Back to the original question (ahem). What we do here (admittedly
Torque but probably works) is:
1) stop maui
2) stop PBS
next steps only if the problem job is in 'running' state:
3) log on to the WN that is running this job
4) kill the job and restart PBS on the WN
now go back to the PBS server machine and
5) find the files corresponding to the job ... they are off in
/var/spool/pbs somewhere and have names like 184312.JC or somesuch
where the number is the same as the PBS id.

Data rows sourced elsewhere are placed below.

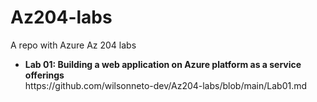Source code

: # Az204-labs
A repo with Azure Az 204 labs

<ul>
  <li>
    <b>Lab 01: Building a web application on Azure platform as a service offerings</b><br />
    https://github.com/wilsonneto-dev/Az204-labs/blob/main/Lab01.md
  </li>
</ul>
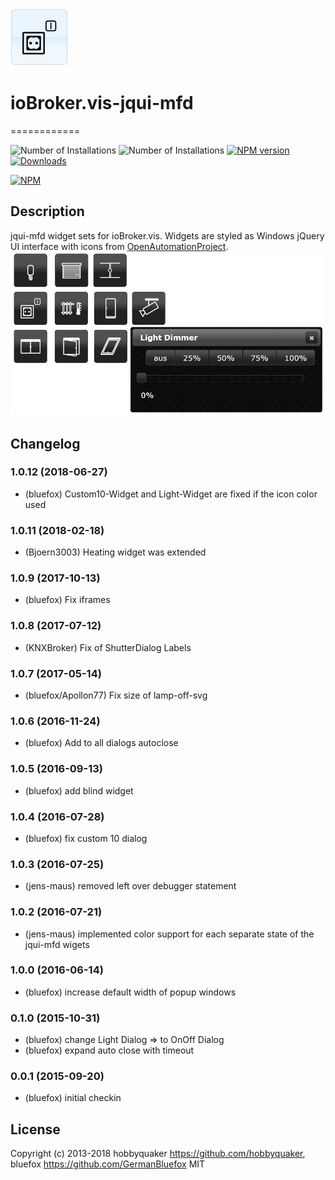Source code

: ![Logo](admin/jqui-mfd.png)
# ioBroker.vis-jqui-mfd
============

![Number of Installations](http://iobroker.live/badges/vis-jqui-mfd-installed.svg) ![Number of Installations](http://iobroker.live/badges/vis-jqui-mfd-stable.svg) [![NPM version](http://img.shields.io/npm/v/iobroker.vis-jqui-mfd.svg)](https://www.npmjs.com/package/iobroker.vis-jqui-mfd)
[![Downloads](https://img.shields.io/npm/dm/iobroker.vis-jqui-mfd.svg)](https://www.npmjs.com/package/iobroker.vis-jqui-mfd)

[![NPM](https://nodei.co/npm/iobroker.vis-jqui-mfd.png?downloads=true)](https://nodei.co/npm/iobroker.vis-jqui-mfd/)

## Description
jqui-mfd widget sets for ioBroker.vis. Widgets are styled as Windows jQuery UI interface with icons from [OpenAutomationProject](https://github.com/OpenAutomationProject/knx-uf-iconset).
![Screenshot](img/Demo2.png)

## Changelog
### 1.0.12 (2018-06-27)
- (bluefox) Custom10-Widget and Light-Widget are fixed if the icon color used

### 1.0.11 (2018-02-18)
- (Bjoern3003) Heating widget was extended

### 1.0.9 (2017-10-13)
- (bluefox) Fix iframes

### 1.0.8 (2017-07-12)
- (KNXBroker) Fix of ShutterDialog Labels

### 1.0.7 (2017-05-14)
- (bluefox/Apollon77) Fix size of lamp-off-svg

### 1.0.6 (2016-11-24)
- (bluefox) Add to all dialogs autoclose

### 1.0.5 (2016-09-13)
- (bluefox) add blind widget

### 1.0.4 (2016-07-28)
- (bluefox) fix custom 10 dialog

### 1.0.3 (2016-07-25)
- (jens-maus) removed left over debugger statement

### 1.0.2 (2016-07-21)
- (jens-maus) implemented color support for each separate state of the jqui-mfd wigets

### 1.0.0 (2016-06-14)
- (bluefox) increase default width of popup windows

### 0.1.0 (2015-10-31)
- (bluefox) change Light Dialog => to OnOff Dialog
- (bluefox) expand auto close with timeout

### 0.0.1 (2015-09-20)
- (bluefox) initial checkin

## License
 Copyright (c) 2013-2018 hobbyquaker https://github.com/hobbyquaker, bluefox https://github.com/GermanBluefox
 MIT
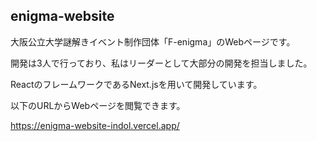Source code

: ## enigma-website

<p>大阪公立大学謎解きイベント制作団体「F-enigma」のWebページです。</p>
<p>開発は3人で行っており、私はリーダーとして大部分の開発を担当しました。</p>
<p>ReactのフレームワークであるNext.jsを用いて開発しています。</p>
<p>以下のURLからWebページを閲覧できます。</p>
<a href="https://enigma-website-indol.vercel.app/">https://enigma-website-indol.vercel.app/</a>
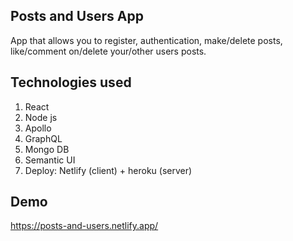 ## Posts and Users App
  App that allows you to register, authentication, make/delete posts, like/comment on/delete your/other users posts.

## Technologies used
1. React
2. Node js
3. Apollo
4. GraphQL
5. Mongo DB
6. Semantic UI
7. Deploy: Netlify (client) + heroku (server)

## Demo

https://posts-and-users.netlify.app/

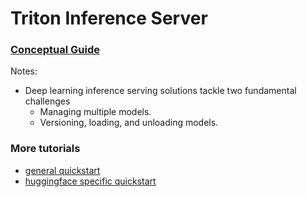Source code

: # Triton Inference Server


### [Conceptual Guide](https://github.com/triton-inference-server/tutorials/blob/main/Conceptual_Guide/Part_1-model_deployment/README.md)

Notes:
* Deep learning inference serving solutions tackle two fundamental challenges
    * Managing multiple models.
    * Versioning, loading, and unloading models.

### More tutorials

* [general quickstart](https://docs.nvidia.com/deeplearning/triton-inference-server/user-guide/docs/getting_started/quickstart.html)
* [huggingface specific quickstart](https://github.com/triton-inference-server/tutorials/tree/main/HuggingFace)
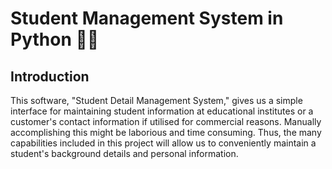 # Student Management System in Python 👩‍🏫

## Introduction
<p> This software, "Student Detail Management System," gives us a simple interface for maintaining student information at educational institutes or a customer's contact information if utilised for commercial reasons. Manually accomplishing this might be laborious and time consuming. Thus, the many capabilities included in this project will allow us to conveniently maintain a student's background details and personal information. </p>



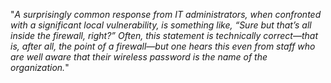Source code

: "*A surprisingly common response from IT administrators, when confronted with a significant local vulnerability, is something like, “Sure but that’s all inside the firewall, right?” Often, this statement is technically correct—that is, after all, the point of a firewall—but one hears this even from staff who are well aware that their wireless password is the name of the organization.*"
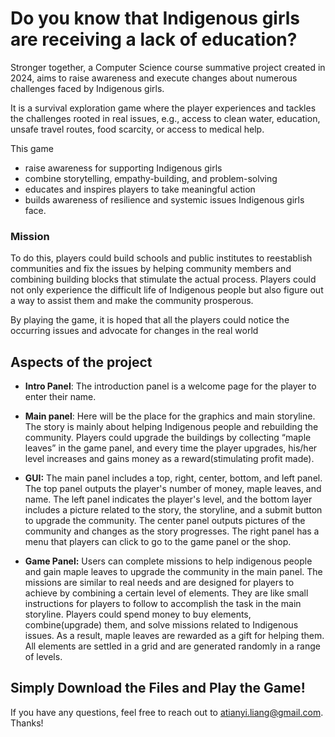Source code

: # Do you know that Indigenous girls are receiving a lack of education? 

Stronger together, a Computer Science course summative project created in 2024, aims to raise awareness and execute changes about numerous challenges faced by Indigenous girls.

It is a survival exploration game where the player experiences and tackles the challenges rooted in real issues, e.g., access to clean water, education, unsafe travel routes, food scarcity, or access to medical help.

This game
- raise awareness for supporting Indigenous girls
- combine storytelling, empathy-building, and problem-solving
- educates and inspires players to take meaningful action
- builds awareness of resilience and systemic issues Indigenous girls face.

### Mission
To do this, players could build schools and public institutes to reestablish communities and fix the issues by helping community members and combining building blocks that stimulate the actual process. Players could not only experience the difficult life of Indigenous people but also figure out a way to assist them and make the community prosperous. 

By playing the game, it is hoped that all the players could notice the occurring issues and advocate for changes in the real world

## Aspects of the project
- **Intro Panel**: The introduction panel is a welcome page for the player to enter their name.

- **Main panel**: Here will be the place for the graphics and main storyline. The story is mainly about helping Indigenous people and rebuilding the community. Players could upgrade the buildings by collecting “maple leaves” in the game panel, and every time the player upgrades, his/her level increases and gains money as a reward(stimulating profit made). 

- **GUI:** The main panel includes a top, right, center, bottom, and left panel. 
The top panel outputs the player's number of money, maple leaves, and name. 
The left panel indicates the player's level, and the bottom layer includes a picture related to the story, the storyline, and a submit button to upgrade the community.
The center panel outputs pictures of the community and changes as the story progresses. 
The right panel has a menu that players can click to go to the game panel or the shop. 

- **Game Panel:**
Users can complete missions to help indigenous people and gain maple leaves to upgrade the community in the main panel. The missions are similar to real needs and are designed for players to achieve by combining a certain level of elements. They are like small instructions for players to follow to accomplish the task in the main storyline. Players could spend money to buy elements, combine(upgrade) them, and solve missions related to Indigenous issues. As a result, maple leaves are rewarded as a gift for helping them. All elements are settled in a grid and are generated randomly in a range of levels. 

## Simply Download the Files and Play the Game!

If you have any questions, feel free to reach out to atianyi.liang@gmail.com.
Thanks!
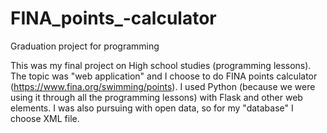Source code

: # FINA_points_-calculator
Graduation project for programming

This was my final project on High school studies (programming lessons). The topic was "web application" and I choose to do FINA points calculator (https://www.fina.org/swimming/points). I used Python (because we were using it through all the programming lessons) with Flask and other web elements. I was also pursuing with open data, so for my "database" I choose XML file.
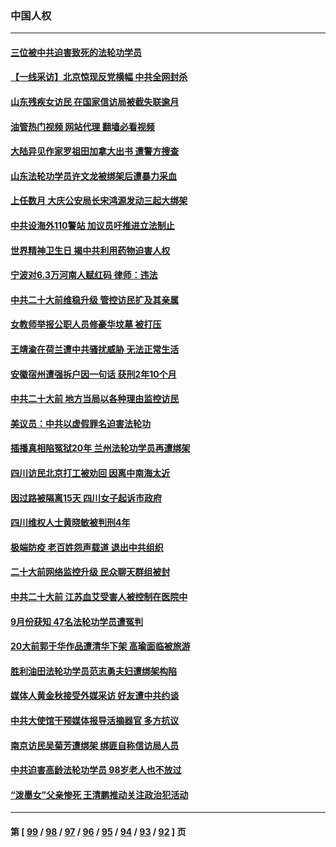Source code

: ### 中国人权
---
#### [三位被中共迫害致死的法轮功学员](../../pages/ncid278/n13843974.md?10141245) 
#### [【一线采访】北京惊现反党横幅 中共全网封杀](../../pages/ncid278/n13844506.md?10141245) 
#### [山东残疾女访民 在国家信访局被截失联逾月](../../pages/ncid278/n13844642.md?10141245) 
#### [油管热门视频 网站代理 翻墙必看视频](http://209.222.30.114:81/youtube.html?10141245)
#### [大陆异见作家罗祖田加拿大出书 遭警方搜查](../../pages/ncid278/n13843709.md?10141245) 
#### [山东法轮功学员许文龙被绑架后遭暴力采血](../../pages/ncid278/n13842524.md?10141245) 
#### [上任数月 大庆公安局长宋鸿源发动三起大绑架](../../pages/ncid278/n13841775.md?10141245) 
#### [中共设海外110警站 加议员吁推进立法制止](../../pages/ncid278/n13843260.md?10141245) 
#### [世界精神卫生日 揭中共利用药物迫害人权](../../pages/ncid278/n13843019.md?10141245) 
#### [宁波对6.3万河南人赋红码 律师：违法](../../pages/ncid278/n13842291.md?10141245) 
#### [中共二十大前维稳升级 管控访民扩及其亲属](../../pages/ncid278/n13842240.md?10141245) 
#### [女教师举报公职人员修豪华坟墓 被打压](../../pages/ncid278/n13841765.md?10141245) 
#### [王靖渝在荷兰遭中共骚扰威胁 无法正常生活](../../pages/ncid278/n13841496.md?10141245) 
#### [安徽宿州遭强拆户因一句话 获刑2年10个月](../../pages/ncid278/n13841475.md?10141245) 
#### [中共二十大前 地方当局以各种理由监控访民](../../pages/ncid278/n13841281.md?10141245) 
#### [美议员：中共以虚假罪名迫害法轮功](../../pages/ncid278/n13841083.md?10141245) 
#### [插播真相陷冤狱20年 兰州法轮功学员再遭绑架](../../pages/ncid278/n13840946.md?10141245) 
#### [四川访民北京打工被劝回 因离中南海太近](../../pages/ncid278/n13841006.md?10141245) 
#### [因过路被隔离15天 四川女子起诉市政府](../../pages/ncid278/n13840759.md?10141245) 
#### [四川维权人士黄晓敏被判刑4年](../../pages/ncid278/n13840478.md?10141245) 
#### [极端防疫 老百姓怨声载道 退出中共组织](../../pages/ncid278/n13840058.md?10141245) 
#### [二十大前网络监控升级 民众聊天群组被封](../../pages/ncid278/n13840014.md?10141245) 
#### [中共二十大前 江苏血艾受害人被控制在医院中](../../pages/ncid278/n13839901.md?10141245) 
#### [9月份获知 47名法轮功学员遭冤判](../../pages/ncid278/n13839495.md?10141245) 
#### [20大前郭于华作品遭清华下架 高瑜面临被旅游](../../pages/ncid278/n13839338.md?10141245) 
#### [胜利油田法轮功学员范志勇夫妇遭绑架构陷](../../pages/ncid278/n13838044.md?10141245) 
#### [媒体人黄金秋接受外媒采访 好友遭中共约谈](../../pages/ncid278/n13838646.md?10141245) 
#### [中共大使馆干预媒体报导活摘器官 多方抗议](../../pages/ncid278/n13838214.md?10141245) 
#### [南京访民吴菊芳遭绑架 绑匪自称信访局人员](../../pages/ncid278/n13837827.md?10141245) 
#### [中共迫害高龄法轮功学员 98岁老人也不放过](../../pages/ncid278/n13836765.md?10141245) 
#### [“泼墨女”父亲惨死 王清鹏推动关注政治犯活动](../../pages/ncid278/n13837018.md?10141245) 

---
#### 第 [ [99](./99.md?10141245) / [98](./98.md?10141245) / [97](./97.md?10141245) / [96](./96.md?10141245) / [95](./95.md?10141245) / [94](./94.md?10141245) / [93](./93.md?10141245) / [92](./92.md?10141245) ] 页
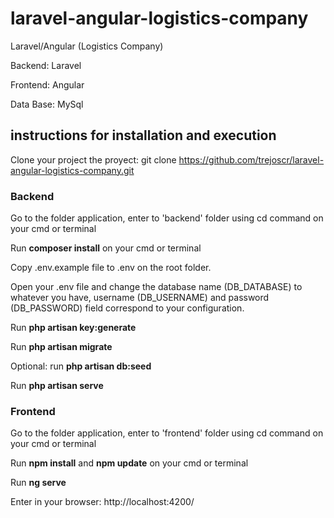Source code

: # laravel-angular-logistics-company

Laravel/Angular (Logistics Company)

Backend: Laravel

Frontend: Angular

Data Base: MySql


## instructions for installation and execution

Clone your project the proyect: git clone https://github.com/trejoscr/laravel-angular-logistics-company.git

### Backend

Go to the folder application, enter to 'backend' folder using cd command on your cmd or terminal

Run **composer install** on your cmd or terminal

Copy .env.example file to .env on the root folder.

Open your .env file and change the database name (DB_DATABASE) to whatever you have, username (DB_USERNAME) and password (DB_PASSWORD) field correspond to your configuration.

Run **php artisan key:generate**

Run **php artisan migrate**

Optional: run **php artisan db:seed**

Run **php artisan serve**

### Frontend

Go to the folder application, enter to 'frontend' folder using cd command on your cmd or terminal

Run **npm install** and **npm update** on your cmd or terminal

Run **ng serve**

Enter in your browser: http://localhost:4200/
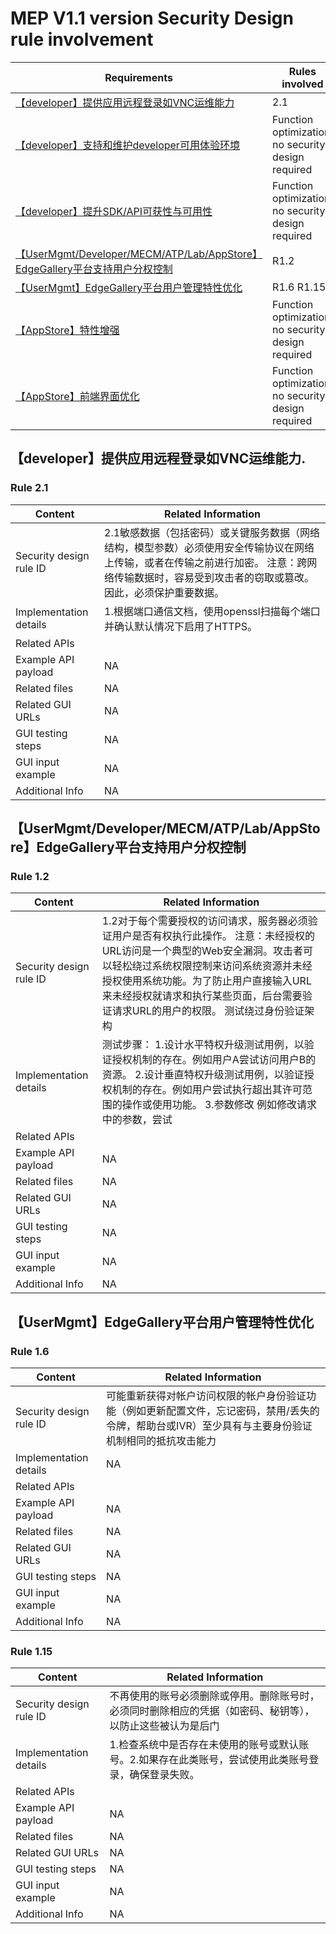 # MEP V1.1 version Security Design rule involvement

|Requirements |Rules involved|
|----|----|
|[【developer】提供应用远程登录如VNC运维能力](https://gitee.com/OSDT/dashboard/issues?id=I2E0HE) | 2.1  |
|[【developer】支持和维护developer可用体验环境](https://gitee.com/OSDT/dashboard?issue_id=I2E0LR) | Function optimization, no security design required  |
|[【developer】提升SDK/API可获性与可用性](https://gitee.com/OSDT/dashboard?issue_id=I2E0LJ)| Function optimization, no security design required |
|[【UserMgmt/Developer/MECM/ATP/Lab/AppStore】EdgeGallery平台支持用户分权控制](https://gitee.com/OSDT/dashboard/issues?id=I1QGSH)| R1.2 |
|[【UserMgmt】EdgeGallery平台用户管理特性优化](https://gitee.com/OSDT/dashboard?issue_id=I2E6AI) | R1.6  R1.15 | 
|[【AppStore】特性增强 ](https://gitee.com/OSDT/dashboard/issues?id=I2E0W3)| Function optimization, no security design required |
|[【AppStore】前端界面优化](https://gitee.com/OSDT/dashboard?issue_id=I2E0U1)| Function optimization, no security design required |

## 【developer】提供应用远程登录如VNC运维能力.

### Rule 2.1

| Content                 | Related Information                                          |
| ----------------------- | ------------------------------------------------------------ |
| Security design rule ID | 2.1敏感数据（包括密码）或关键服务数据（网络结构，模型参数）必须使用安全传输协议在网络上传输，或者在传输之前进行加密。 注意：跨网络传输数据时，容易受到攻击者的窃取或篡改。因此，必须保护重要数据。 |
| Implementation details  | 1.根据端口通信文档，使用openssl扫描每个端口并确认默认情况下启用了HTTPS。 |
| Related APIs            |    |
| Example API payload     | NA |
| Related files           | NA |
| Related GUI URLs        | NA |
| GUI testing steps | NA |
| GUI input example       | NA |
| Additional Info         | NA |

## 【UserMgmt/Developer/MECM/ATP/Lab/AppStore】EdgeGallery平台支持用户分权控制

### Rule 1.2
| Content                 | Related Information                                          |
| ----------------------- | ------------------------------------------------------------ |
| Security design rule ID | 1.2对于每个需要授权的访问请求，服务器必须验证用户是否有权执行此操作。 注意：未经授权的URL访问是一个典型的Web安全漏洞。攻击者可以轻松绕过系统权限控制来访问系统资源并未经授权使用系统功能。为了防止用户直接输入URL来未经授权就请求和执行某些页面，后台需要验证请求URL的用户的权限。 测试绕过身份验证架构 |
| Implementation details  | 测试步骤： 1.设计水平特权升级测试用例，以验证授权机制的存在。例如用户A尝试访问用户B的资源。 2.设计垂直特权升级测试用例，以验证授权机制的存在。例如用户尝试执行超出其许可范围的操作或使用功能。 3.参数修改 例如修改请求中的参数，尝试 |
| Related APIs            |    |
| Example API payload     | NA |
| Related files           | NA |
| Related GUI URLs        | NA |
| GUI testing steps | NA |
| GUI input example       | NA |
| Additional Info         | NA |

## 【UserMgmt】EdgeGallery平台用户管理特性优化

### Rule 1.6
| Content                 | Related Information                                          |
| ----------------------- | ------------------------------------------------------------ |
| Security design rule ID | 可能重新获得对帐户访问权限的帐户身份验证功能（例如更新配置文件，忘记密码，禁用/丢失的令牌，帮助台或IVR）至少具有与主要身份验证机制相同的抵抗攻击能力 |
| Implementation details  | NA |
| Related APIs            |    |
| Example API payload     | NA |
| Related files           | NA |
| Related GUI URLs        | NA |
| GUI testing steps | NA |
| GUI input example       | NA |
| Additional Info         | NA |

### Rule 1.15
| Content                 | Related Information                                          |
| ----------------------- | ------------------------------------------------------------ |
| Security design rule ID | 不再使用的账号必须删除或停用。删除账号时，必须同时删除相应的凭据（如密码、秘钥等），以防止这些被认为是后门 |
| Implementation details  | 1.检查系统中是否存在未使用的账号或默认账号。2.如果存在此类账号，尝试使用此类账号登录，确保登录失败。 |
| Related APIs            |    |
| Example API payload     | NA |
| Related files           | NA |
| Related GUI URLs        | NA |
| GUI testing steps | NA |
| GUI input example       | NA |
| Additional Info         | NA |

6) delete the files that have the same number as the bad PBS job
7) restart PBS
8) restart maui
This is assuming that you first went in to the WN as root and restarted
PBS there, and afterwards tried restarting PBS on the server. Those two
actions "revive" some jobs. The longer recipe is a last resort for
completely unrevivable jobs. It wipes all memory of the job from PBS
(except from the log files).
JT
On Mon, 2005-01-17 at 16:36, Maarten Litmaath wrote:
> Steve Traylen wrote:
>
> > On Mon, Jan 17, 2005 at 03:16:00PM -0000 or thereabouts, Burke, S (Stephen) wrote:
> >
> >>Maarten Litmaath [mailto:[log in to unmask]] said:
> >>
> >>>There is your problem. HP also have a firewall for
> >>>*outgoing* connections,
> >>>and your port range is outside their allowed range...
> >>
> >>Aha ... but how do you know what their range is?
> >>
> >> I guess Steve is reading this anyway, but where am I supposed to report
> >>something like this these days? (Although since RAL is the site, ROC and CIC
> >>that may make it easier :)
> >
> >
> > The problem is with there site, you can't do outbound blocks and use
> > globus.
>
> You cannot reliably use the current versions of Globus.
>
> That really is a misfeature/bug in Globus and the GridFTP standard,
> that will have to be addressed eventually; port ranges are not needed.
|